L’une des évolutions positives dans la marche du monde est apparue dans le chapitre précédent : l’émergence d’une certaine « gouvernance internationale » pour aborder et tenter de résoudre des questions globales comme les pandémies, le changement climatique, la lutte contre les proliférations. On la retrouve aussi dans la manière dont les pays se sont concertés, au niveau du G8[1] et du G20[2], pour gérer la crise financière et économique, et progresser vers la mise en place de règles contraignantes pour les banques et leurs « traders ».

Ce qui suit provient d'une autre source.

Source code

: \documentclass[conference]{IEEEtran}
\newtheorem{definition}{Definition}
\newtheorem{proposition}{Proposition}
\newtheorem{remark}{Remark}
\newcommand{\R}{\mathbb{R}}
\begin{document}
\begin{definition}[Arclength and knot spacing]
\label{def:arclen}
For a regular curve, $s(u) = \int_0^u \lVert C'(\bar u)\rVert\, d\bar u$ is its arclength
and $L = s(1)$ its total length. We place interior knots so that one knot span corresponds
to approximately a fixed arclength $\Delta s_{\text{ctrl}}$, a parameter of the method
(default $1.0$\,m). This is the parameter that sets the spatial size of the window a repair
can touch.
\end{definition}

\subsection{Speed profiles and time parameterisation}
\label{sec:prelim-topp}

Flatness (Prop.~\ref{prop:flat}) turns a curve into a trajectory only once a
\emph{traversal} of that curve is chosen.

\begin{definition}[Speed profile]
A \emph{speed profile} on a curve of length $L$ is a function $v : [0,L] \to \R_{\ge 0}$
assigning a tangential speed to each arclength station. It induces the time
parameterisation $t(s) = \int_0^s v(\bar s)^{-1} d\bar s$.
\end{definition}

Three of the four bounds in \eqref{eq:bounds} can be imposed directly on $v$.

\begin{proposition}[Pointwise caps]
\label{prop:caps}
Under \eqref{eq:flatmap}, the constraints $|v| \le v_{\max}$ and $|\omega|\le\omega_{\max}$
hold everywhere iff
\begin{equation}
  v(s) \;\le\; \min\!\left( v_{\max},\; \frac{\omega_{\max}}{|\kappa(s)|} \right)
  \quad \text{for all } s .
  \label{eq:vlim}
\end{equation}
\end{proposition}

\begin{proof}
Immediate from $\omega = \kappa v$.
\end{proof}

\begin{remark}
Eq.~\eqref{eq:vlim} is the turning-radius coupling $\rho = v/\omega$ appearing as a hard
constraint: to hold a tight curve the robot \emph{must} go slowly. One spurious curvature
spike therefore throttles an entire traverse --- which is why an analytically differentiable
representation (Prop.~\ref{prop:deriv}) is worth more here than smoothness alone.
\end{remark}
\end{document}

Le retour de l’ « Etat-Nation »

Il n’en reste pas moins que l’« Etat-Nation » reste en 2010 l’échelon fondamental des grandes décisions politiques et stratégiques, économiques et sociales. Ce fait va à l’encontre de l’impression qui prévalait dans certains milieux libéraux dans les années 1990, après la dissolution de l’Union Soviétique et la réduction concomitante de la tension internationale.

Le concept d’un « nouvel ordre mondial[3] » était alors mis en avant, avec l’espoir que l’on pourrait utiliser les « dividendes de la paix » (c’est à dire les économies sur les budgets militaires) pour investir dans le futur et favoriser le développement économique du monde. Certains économistes[4] allaient même jusqu’à prédire la disparition de l’ « Etat Nation », laissant peu à peu la place à un gouvernement mondial, et donnant un rôle beaucoup plus grand à des « régions » – parfois à cheval sur plusieurs pays (par exemple une grande Catalogne entre la France et l’Espagne) – ainsi qu’aux entreprises privées, dans une philosophie très Thatchero-Reaganienne.

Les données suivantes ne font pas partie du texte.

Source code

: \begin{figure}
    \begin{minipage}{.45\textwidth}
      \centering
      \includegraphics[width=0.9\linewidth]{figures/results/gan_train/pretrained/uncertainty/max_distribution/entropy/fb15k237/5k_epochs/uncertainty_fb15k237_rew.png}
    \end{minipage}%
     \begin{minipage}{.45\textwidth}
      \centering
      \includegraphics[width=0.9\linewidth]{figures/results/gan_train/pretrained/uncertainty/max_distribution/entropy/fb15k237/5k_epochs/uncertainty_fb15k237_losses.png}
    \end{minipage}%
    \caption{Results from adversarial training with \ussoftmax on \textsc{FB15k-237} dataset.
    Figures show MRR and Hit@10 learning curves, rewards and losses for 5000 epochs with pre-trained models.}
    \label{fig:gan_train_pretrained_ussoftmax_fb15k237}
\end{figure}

Les conflits régionaux (Balkans, proche Orient, Afrique), les actions terroristes et récemment la crise financière ont conduit à une évolution tout à fait inverse. Les « Etats-Unions » ont repris un rôle de plus en plus important, en intervenant avec l’énergie du désespoir, en 2008 et 2009, pour « sauver » les banques et les économies nationales, avec des interventions aussi surprenantes que la nationalisation de constructeurs automobiles par le gouvernement américain. La conduite et le résultat de leurs discussions dépendent naturellement de leurs poids économiques respectifs, mais aussi de leurs influences politiques, et plus généralement de la perception, dans le monde, de leurs « puissances ». Dans la perspective des changements très profonds considérés dans ce livre, une question se pose : comment la « hiérarchie de la puissance » va-t-elle se modifier dans les décennies à venir, notamment du fait de l’accélération des avancées scientifiques et techniques ?

Le paradoxe européen

En 2008 le classement des « puissances économiques » fait encore la part belle aux pays avancés, au premier rang desquels se trouve, de loin, les Etats-Unis, suivi par le Japon, pays dont on néglige maintenant l’importance, après en avoir fait dans les années 1980 le grand concurrent des Etats-Unis et de l’Europe.

top ten (1)

Aujourd’hui c’est la Chine qui pointe au troisième rang, avant l’Allemagne et les principaux pays européens. Mais pourquoi ne fait-on pas apparaître dans cette liste l’Union Européenne ? Celle-ci, avec un PNB cumulé supérieur à 18000 milliards de dollars viendrait largement à la première place. Le problème est que l’Union Européenne n’est pas un Etat fédéral intégré comme les Etats-Unis, mais bien davantage un « marché commun » où circulent librement les biens, les hommes et les capitaux, dans un cadre réglementaire coordonné.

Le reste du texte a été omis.